Type : CAS 251052, from a plant cultivated in Golden Gate Park, San Francisco, wild origin unknown.

Etymology : for the extremely long flowers.

Distribution: Mexico (Oaxaca: Paraje San Bartolo, N of Conceptión de Buenavista; Puebla).

 

First Description by E. Walther in Cactus and Succulent Journal US 9: 147. 1935 :

Plant normally quite stemless, wholly glabrous.

Leaves closely rosulate, broadly obovate, mucronate, thickish, above shallowly concave, beneath rounded, 25 – 45 mm long, 15 – 20 mm broad, more or less papillose beneath, color cedar-to elm-green above, at edges and beneath maroon, with well-developed palisade-parenchyma evident.

Type of inflorescence not certainly known, pedicels slender.
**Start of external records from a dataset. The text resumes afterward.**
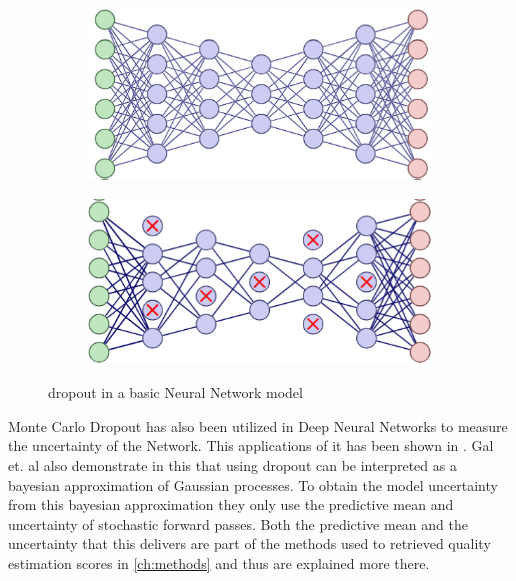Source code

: \begin{figure}[ht]
    \centering
    \begin{subfigure}{0.45\textwidth}
        \includegraphics[width=\linewidth]{Latex//sections//images/nondropout.png}
    \end{subfigure}
    \begin{subfigure}{0.45\textwidth}
        \includegraphics[width=\linewidth]{Latex//sections//images/dropout.png}
    \end{subfigure}
    
    \caption{dropout in a basic Neural Network model}
    \label{fig:dropout}
\end{figure}

Monte Carlo Dropout has also been utilized in Deep Neural Networks to measure the uncertainty of the Network.   
This applications of it has been shown in \cite{gal2016dropoutbayesianapproximationrepresenting}. Gal et. al also demonstrate in this that using dropout can be interpreted as a bayesian approximation of Gaussian processes. To obtain the model uncertainty from this bayesian approximation they only use the predictive mean and uncertainty of stochastic forward passes. Both the predictive mean and the uncertainty that this delivers are part of the methods used to retrieved quality estimation scores in \autoref{ch:methods} and thus are explained more there.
Flowers : Sepals much connate at base, ascending, somewhat unequal, longest to 8 mm long, oblong-deltoid, acute, the epidermal cells conspicuous, color spinach-green, not glaucous, corolla narrowly-tubular, to 30 mm long or more, 7 mm in diameter at base, mouth only 5 mm in diameter or less, color light-coral-red at base, pale-greenish-yellow in middle, pois-green at apex, petals narrowly-oblong, 4 mm wide, scarcely keeled except near tips, the latter with subulate apiculus, at base hollowed within and there maize-yellow, near tip grass-green, stamens to 25 mm long or more, styles very slender, to 18 mm long without carpels, their color apple-green, carpels without styles 5 mm long, whitish, nectaries to 2 mm wide, whitish, reniform.

Cytology : n = 42

Note :

1. Walther indicated Echeveria harmsii var. multiflora as synonym of E. longissima. This is wrong. Walther had described E. harmsii var. multiflora from a specimen furnished by C.A. Purpus in 1909, only consisting of a few rather huge withered flowers which however do not correspond to the type of E. harmsii (originally described as Oliverella elegans by Rose). Rose intended to name and describe the Purpus gathering as E. magnifica but this never happened.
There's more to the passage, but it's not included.